As previously noted, infrared spectrophotometry is of less value for detecting impurities. However, it is sometimes useful, for example in determining the proportion of the geometric isomers. Nuclear magnetic resonance spectroscopy is also useful occasionally for the determination of purity.
188.8.131.52 Titrimetric methods. Titrimetric methods provide a valuable means of confirming the identity and purity of a candidate reference substance and have the distinct advantage that they are usually stoichiometric in nature and that the external standard used may be chosen with regard to its suitability as a primary reference material.
184.108.40.206 Optical rotation methods. Many reference substances are optically active and the relative proportion of optical isomers is usually determined by an optical rotation method. The quantitative use of these techniques is well established and can yield results of high precision, depending on the solvent and the wavelength chosen for measurement.
220.127.116.11 Other methods. Other methods, such as gravimetric analysis, electrophoresis, atomic absorption spectroscopy, polarography, and combustion procedures, may be valuable in the determination of purity.

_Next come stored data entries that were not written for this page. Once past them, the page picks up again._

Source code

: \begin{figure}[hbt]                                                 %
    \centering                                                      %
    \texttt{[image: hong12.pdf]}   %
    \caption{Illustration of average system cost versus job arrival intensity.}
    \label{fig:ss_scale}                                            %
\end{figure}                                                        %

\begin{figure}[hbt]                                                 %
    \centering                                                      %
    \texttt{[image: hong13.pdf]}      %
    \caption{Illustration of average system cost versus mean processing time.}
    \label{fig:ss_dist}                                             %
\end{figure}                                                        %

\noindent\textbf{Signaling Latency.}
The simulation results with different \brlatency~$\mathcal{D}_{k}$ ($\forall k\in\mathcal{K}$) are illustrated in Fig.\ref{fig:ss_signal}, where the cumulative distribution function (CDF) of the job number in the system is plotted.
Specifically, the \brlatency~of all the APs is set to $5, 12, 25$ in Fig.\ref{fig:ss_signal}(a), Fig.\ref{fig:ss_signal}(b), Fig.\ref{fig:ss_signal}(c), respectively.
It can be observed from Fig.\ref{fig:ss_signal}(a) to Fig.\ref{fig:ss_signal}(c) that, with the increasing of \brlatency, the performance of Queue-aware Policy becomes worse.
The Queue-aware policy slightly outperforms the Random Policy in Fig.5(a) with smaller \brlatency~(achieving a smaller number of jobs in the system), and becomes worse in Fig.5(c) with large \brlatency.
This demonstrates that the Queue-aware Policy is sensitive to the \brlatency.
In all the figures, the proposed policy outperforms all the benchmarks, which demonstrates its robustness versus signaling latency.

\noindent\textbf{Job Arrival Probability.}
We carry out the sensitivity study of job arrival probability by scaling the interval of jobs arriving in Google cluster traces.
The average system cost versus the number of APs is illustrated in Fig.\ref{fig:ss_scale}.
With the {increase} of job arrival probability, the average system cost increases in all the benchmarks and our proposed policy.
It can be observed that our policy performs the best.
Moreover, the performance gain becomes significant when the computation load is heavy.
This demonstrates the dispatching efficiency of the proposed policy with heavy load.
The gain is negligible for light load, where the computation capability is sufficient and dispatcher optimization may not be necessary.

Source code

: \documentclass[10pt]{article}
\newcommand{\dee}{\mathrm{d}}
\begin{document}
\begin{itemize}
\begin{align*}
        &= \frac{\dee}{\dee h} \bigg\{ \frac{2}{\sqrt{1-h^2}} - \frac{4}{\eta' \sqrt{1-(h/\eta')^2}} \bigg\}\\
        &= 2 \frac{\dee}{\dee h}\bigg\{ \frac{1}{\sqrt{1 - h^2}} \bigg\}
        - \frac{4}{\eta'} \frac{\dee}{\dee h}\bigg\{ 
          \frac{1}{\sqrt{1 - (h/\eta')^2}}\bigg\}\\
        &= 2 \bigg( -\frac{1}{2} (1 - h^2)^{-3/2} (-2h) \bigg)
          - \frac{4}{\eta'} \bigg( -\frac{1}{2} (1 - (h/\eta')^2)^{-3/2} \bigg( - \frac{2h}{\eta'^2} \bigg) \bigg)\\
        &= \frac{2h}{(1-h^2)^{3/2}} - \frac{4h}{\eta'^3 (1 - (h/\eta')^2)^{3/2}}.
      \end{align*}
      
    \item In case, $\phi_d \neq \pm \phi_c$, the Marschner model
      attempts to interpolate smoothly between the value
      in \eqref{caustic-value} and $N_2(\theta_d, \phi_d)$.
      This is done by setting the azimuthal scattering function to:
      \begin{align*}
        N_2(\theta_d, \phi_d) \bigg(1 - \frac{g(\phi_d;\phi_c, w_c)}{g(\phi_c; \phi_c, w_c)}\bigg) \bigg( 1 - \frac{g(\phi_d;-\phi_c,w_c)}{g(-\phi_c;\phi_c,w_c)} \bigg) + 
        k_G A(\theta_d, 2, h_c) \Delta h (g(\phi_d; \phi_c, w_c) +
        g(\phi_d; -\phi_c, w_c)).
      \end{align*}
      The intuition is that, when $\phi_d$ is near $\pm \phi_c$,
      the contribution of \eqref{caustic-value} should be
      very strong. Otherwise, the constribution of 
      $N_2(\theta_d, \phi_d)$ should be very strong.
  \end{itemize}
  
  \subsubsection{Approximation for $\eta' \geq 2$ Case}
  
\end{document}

Several of the foregoing methods, as well as other techniques, may be used to determine functional groups or elements. The concentration of impurity in the reference substance may then be calculated, using an assumed atomic or molecular weight for the impurity.
3.3.3 General considerations
Whatever methods are used to evaluate chemical reference substances, it is essential that an accurate assessment of the moisture content and the content of other volatile contaminants be made. This may often be achieved in total terms by drying, under defined conditions that are appropriate to the substance being examined. In certain cases, however, this may not be possible, in which case the water content may be determined by Karl Fischer titration and the content of volatile solvents by gas-liquid chromatography. Without an accurate assessment of these values at the time that other determinations are being made, judgements as to the acceptability of the candidate material will be invalid.